* _WHAT YOU WILL DO_
Could every line below be written out exactly as it appears?

* _EXERCISE DATA_
--- --- ---

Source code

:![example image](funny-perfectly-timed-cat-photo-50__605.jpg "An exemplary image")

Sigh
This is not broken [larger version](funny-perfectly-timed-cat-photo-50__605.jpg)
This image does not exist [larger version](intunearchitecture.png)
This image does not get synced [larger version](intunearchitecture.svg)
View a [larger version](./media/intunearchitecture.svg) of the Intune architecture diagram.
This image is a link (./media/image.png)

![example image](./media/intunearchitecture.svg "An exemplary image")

--- --- ---

* _EXERCISE RESPONSE_
Source code

:![example image](funny-perfectly-timed-cat-photo-50__605.jpg "An exemplary image")

Sigh
This is not broken [larger version](funny-perfectly-timed-cat-photo-50__605.jpg)
This image does not exist [larger version](intunearchitecture.png)
This image does not get synced [larger version](intunearchitecture.svg)
View a [larger version](./media/intunearchitecture.svg) of the Intune architecture diagram.
This image is a link (./media/image.png)

![example image](./media/intunearchitecture.svg "An exemplary image")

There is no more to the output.